In preparation for the programming task, I compiled a table with different data types (array, list, balanced B-tree, heap, and a couple of exotic ones), where for each supported operation I noted its complexity (in O-notation). I don’t know why, but it seemed to me the minimum minimum minimum I could need. I did not take the computer out of those considerations that the keystroke would still be heard and that it would only distract me from the decision: surely the task would not be very complex, since the entire interview is planned for only half an hour.
I do not know why it happened, but the interviewer rang an hour earlier. Either I incorrectly transferred the time to the local, or he was wrong - but the fact remains that at 10 o'clock they unexpectedly called and introduced themselves as an “interviewer”. It’s good that it was in the evening and I, in principle, was ready and just rehearsed, but in the first seconds I was just dumbfounded. My advice is therefore - do not delay the rehearsal for the last hour before the interview :)
Although the interviewer was an American, he honestly tried to speak slowly and clearly. It can be said, it was directly audible as he tries to clearly pronounce his words, which must have been prepared text. It certainly helped a lot. It was also hampered by the fact that some kind of IP-telephony was most likely used, because the periodic distortions of his voice very much resembled a Skype conversation via an analog modem.
After he introduced himself and asked me if I was the candidate, the interview began. He immediately took my last draft in the resume and began to ask him questions from those for which I had already prepared answers: about problems, about what I would have done differently, about the attitude in the team. Then he asked a more general question: what skills do I consider most important and valuable, and why. Together, it took about 15 minutes.
Exactly 15 minutes later he asked me if I had any questions and if not, then we can “conclude our conversation”. I replied that I had no questions and that I was ready for “conclude”, at the same time preparing paper to write down the conditions of the task for programming which, in my opinion, should have been in the next 15 minutes after that “conclude”. To which he downloaded "Ok, then good bye, Alexander" and hung up.

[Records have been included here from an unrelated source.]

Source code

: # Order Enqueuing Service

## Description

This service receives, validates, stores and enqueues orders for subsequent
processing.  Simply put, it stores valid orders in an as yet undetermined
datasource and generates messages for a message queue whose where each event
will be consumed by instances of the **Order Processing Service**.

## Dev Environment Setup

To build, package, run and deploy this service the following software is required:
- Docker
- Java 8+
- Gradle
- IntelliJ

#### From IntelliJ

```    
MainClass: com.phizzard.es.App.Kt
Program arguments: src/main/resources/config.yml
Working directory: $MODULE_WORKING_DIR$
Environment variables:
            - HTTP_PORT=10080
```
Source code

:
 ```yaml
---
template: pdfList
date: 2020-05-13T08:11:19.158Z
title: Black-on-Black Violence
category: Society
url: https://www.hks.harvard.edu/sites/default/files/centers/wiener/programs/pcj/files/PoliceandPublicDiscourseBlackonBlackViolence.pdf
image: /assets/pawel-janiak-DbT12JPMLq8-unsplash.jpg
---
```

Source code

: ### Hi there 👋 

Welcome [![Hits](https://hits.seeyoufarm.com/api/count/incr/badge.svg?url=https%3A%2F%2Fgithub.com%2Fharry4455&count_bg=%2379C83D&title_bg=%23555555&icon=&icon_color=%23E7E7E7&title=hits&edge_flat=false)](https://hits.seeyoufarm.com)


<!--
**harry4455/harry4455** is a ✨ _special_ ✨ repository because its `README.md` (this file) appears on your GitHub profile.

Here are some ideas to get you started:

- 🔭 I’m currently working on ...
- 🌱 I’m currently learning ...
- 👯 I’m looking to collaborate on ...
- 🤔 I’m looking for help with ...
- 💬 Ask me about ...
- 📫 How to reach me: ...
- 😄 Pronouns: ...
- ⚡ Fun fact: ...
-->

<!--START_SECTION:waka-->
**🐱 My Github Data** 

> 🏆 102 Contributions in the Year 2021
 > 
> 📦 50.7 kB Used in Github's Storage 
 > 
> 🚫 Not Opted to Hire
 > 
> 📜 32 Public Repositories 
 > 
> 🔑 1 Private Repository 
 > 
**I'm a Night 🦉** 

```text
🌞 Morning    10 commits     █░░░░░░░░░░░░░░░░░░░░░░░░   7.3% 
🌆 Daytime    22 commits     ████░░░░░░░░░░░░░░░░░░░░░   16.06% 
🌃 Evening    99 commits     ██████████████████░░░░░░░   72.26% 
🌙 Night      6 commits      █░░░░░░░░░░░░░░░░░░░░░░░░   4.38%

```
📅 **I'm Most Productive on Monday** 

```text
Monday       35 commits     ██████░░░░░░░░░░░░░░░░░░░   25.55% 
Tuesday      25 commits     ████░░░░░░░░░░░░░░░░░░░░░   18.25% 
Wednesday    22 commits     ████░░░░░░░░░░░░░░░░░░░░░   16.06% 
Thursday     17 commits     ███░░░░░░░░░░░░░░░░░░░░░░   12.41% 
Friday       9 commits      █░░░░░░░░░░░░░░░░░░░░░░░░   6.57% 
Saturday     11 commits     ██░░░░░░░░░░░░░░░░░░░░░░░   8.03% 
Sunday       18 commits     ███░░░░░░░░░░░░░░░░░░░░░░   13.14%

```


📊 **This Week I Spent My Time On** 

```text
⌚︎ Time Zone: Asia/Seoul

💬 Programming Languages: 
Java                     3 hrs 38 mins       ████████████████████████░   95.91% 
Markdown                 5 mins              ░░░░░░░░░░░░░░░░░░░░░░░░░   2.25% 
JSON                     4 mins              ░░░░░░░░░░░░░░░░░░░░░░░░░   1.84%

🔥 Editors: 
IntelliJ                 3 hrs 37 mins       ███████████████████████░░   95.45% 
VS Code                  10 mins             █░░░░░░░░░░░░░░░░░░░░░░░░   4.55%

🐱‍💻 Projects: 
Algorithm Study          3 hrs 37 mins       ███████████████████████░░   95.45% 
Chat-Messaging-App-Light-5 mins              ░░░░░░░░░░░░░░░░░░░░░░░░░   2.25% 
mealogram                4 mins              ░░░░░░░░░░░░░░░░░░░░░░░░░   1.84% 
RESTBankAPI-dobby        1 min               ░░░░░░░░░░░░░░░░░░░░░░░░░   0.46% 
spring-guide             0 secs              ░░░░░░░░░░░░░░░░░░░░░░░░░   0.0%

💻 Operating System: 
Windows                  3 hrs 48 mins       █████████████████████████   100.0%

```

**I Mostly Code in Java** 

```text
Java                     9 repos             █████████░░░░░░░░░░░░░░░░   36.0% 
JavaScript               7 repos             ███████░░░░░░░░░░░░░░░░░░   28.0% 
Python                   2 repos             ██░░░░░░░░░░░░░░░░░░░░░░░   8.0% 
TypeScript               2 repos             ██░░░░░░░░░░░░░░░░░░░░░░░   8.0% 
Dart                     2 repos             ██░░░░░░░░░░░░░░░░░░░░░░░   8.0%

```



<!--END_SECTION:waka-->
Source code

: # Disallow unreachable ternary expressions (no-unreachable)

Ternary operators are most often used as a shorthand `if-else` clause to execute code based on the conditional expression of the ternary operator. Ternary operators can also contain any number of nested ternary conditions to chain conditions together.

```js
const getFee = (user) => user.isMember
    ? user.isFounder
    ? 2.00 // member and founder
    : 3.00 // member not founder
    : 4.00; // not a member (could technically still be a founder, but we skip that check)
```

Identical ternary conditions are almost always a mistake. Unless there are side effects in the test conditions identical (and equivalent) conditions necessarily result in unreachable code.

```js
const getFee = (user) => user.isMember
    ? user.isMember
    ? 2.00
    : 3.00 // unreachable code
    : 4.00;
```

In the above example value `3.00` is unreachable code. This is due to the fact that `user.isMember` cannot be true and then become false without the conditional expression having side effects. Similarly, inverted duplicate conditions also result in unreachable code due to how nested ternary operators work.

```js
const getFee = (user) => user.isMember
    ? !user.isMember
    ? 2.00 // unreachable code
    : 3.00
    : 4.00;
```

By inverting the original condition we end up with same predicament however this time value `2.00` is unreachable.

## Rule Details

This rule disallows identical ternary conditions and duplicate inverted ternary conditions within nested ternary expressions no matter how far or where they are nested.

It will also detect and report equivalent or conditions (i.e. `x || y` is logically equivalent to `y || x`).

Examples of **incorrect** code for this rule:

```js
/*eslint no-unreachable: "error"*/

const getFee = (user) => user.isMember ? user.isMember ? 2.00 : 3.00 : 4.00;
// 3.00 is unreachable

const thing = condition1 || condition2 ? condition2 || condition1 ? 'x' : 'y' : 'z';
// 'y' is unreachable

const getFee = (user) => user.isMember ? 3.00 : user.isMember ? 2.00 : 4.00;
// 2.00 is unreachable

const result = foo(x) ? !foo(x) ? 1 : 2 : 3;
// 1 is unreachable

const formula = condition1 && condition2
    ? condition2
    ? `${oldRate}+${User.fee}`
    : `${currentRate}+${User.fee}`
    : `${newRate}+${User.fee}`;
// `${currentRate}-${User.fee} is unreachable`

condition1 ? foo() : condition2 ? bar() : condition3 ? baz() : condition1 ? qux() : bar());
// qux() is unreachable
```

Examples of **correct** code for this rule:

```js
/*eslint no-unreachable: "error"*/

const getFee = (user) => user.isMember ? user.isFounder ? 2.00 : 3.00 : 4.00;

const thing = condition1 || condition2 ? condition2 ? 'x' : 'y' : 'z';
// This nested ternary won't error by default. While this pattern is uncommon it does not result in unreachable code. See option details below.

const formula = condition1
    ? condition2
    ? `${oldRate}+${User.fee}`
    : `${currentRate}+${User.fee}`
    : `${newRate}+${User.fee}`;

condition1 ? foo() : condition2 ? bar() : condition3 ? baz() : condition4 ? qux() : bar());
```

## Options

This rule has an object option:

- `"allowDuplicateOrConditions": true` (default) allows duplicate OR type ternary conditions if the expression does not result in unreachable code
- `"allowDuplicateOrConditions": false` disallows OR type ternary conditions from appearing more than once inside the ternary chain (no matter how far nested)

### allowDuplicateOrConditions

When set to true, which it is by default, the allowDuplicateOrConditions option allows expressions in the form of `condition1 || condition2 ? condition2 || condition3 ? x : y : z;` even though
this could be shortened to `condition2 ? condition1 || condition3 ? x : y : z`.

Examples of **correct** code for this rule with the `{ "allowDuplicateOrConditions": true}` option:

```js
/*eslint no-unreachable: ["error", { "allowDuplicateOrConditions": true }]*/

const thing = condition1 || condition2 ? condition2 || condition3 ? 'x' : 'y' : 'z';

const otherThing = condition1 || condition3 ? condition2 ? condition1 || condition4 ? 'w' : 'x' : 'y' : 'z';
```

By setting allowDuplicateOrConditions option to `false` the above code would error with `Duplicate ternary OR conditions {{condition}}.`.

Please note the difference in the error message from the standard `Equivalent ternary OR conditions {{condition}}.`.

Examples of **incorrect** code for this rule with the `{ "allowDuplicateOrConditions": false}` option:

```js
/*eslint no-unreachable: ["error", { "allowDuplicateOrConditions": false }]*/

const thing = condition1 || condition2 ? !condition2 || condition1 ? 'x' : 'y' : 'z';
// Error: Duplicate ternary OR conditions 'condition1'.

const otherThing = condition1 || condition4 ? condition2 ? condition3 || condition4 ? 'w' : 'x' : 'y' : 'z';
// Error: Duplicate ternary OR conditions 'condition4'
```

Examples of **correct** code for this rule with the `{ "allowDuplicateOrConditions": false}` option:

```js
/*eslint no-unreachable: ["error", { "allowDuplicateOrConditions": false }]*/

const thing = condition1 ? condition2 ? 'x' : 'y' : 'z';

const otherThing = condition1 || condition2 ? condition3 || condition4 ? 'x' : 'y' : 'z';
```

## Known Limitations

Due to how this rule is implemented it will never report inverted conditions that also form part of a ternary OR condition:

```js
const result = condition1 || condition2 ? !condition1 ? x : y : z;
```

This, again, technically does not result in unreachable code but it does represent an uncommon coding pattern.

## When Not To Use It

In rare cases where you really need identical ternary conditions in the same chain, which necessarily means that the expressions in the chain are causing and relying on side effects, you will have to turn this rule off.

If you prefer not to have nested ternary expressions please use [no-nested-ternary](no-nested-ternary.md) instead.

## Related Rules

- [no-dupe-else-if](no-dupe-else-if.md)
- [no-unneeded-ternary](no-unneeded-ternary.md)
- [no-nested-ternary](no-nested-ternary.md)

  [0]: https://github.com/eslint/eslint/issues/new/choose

In the first few seconds, I was just in a stupor. Then I hung up, I think that maybe I misunderstood and this just broke the connection and he will call me back. But it took about ten minutes and no one called me back. I did not have an interviewer phone, of course. The only thought that was spinning in my head was: probably I said something completely stupid or wrong and he decided not to give any task at all. But what could it be, I did not know - it seemed to me, I was rather fluent, without a large number of mistakes, and I honestly told.
Thank God, the wait was not long: the interview was on February 13, and from February 22 to February 26, interviews were scheduled in Munich (which I knew). Considering that I myself live in Hamburg, I should have been warned for 2-3 days, that is, there was actually less than a week to wait.

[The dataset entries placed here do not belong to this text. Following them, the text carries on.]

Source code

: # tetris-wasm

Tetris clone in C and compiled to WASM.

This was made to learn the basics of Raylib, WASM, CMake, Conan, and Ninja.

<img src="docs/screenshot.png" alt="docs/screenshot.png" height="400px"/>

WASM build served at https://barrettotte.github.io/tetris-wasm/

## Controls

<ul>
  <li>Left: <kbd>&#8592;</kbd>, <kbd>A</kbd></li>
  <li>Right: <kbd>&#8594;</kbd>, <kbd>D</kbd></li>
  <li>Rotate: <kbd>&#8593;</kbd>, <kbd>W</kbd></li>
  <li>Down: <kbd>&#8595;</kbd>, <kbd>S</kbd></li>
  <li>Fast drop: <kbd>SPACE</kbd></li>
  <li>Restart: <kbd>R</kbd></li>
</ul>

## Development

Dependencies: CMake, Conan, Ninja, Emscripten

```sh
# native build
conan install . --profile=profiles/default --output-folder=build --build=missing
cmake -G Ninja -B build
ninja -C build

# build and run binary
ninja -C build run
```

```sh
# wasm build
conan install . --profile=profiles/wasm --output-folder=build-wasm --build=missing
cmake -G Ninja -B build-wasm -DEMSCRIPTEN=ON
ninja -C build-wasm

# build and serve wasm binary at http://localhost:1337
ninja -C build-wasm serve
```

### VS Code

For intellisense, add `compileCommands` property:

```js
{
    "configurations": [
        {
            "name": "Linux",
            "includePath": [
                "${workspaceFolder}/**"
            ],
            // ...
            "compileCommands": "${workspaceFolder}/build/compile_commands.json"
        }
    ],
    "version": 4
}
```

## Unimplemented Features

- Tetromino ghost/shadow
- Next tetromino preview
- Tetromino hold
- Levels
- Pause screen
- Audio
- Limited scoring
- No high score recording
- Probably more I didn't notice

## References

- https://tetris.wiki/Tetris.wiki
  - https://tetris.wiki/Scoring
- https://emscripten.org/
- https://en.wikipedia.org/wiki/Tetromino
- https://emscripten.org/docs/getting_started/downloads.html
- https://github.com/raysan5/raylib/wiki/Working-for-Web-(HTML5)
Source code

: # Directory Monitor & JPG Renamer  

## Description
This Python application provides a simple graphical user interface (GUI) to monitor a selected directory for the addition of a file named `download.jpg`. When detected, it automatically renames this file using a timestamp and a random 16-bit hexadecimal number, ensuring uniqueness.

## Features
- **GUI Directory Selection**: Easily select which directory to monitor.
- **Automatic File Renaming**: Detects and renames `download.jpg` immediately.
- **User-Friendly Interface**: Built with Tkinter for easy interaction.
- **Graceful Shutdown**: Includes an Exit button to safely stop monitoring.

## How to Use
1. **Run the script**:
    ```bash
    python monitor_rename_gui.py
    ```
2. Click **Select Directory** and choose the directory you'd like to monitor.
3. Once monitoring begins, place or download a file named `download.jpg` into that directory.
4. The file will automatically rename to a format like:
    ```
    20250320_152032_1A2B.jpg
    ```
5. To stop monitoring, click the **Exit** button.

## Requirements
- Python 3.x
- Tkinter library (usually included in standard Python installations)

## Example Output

However, a week passed, a week of interviews began - and no one ever wrote anything to me. On the last day of the interviews, February 26, was my birthday, so by the end of the week I was almost resigned to the refusal (anyway, there was no chance to have an interview in Munich) and was busy with pleasant efforts to prepare for the celebration of Birthday.
The answer came just on my birthday, on Friday evening. The standard response, the recruiter simply clicked on Reply in my Outlook, so when I saw the title of the letter on the phone, I did not even open the letter in order not to be upset.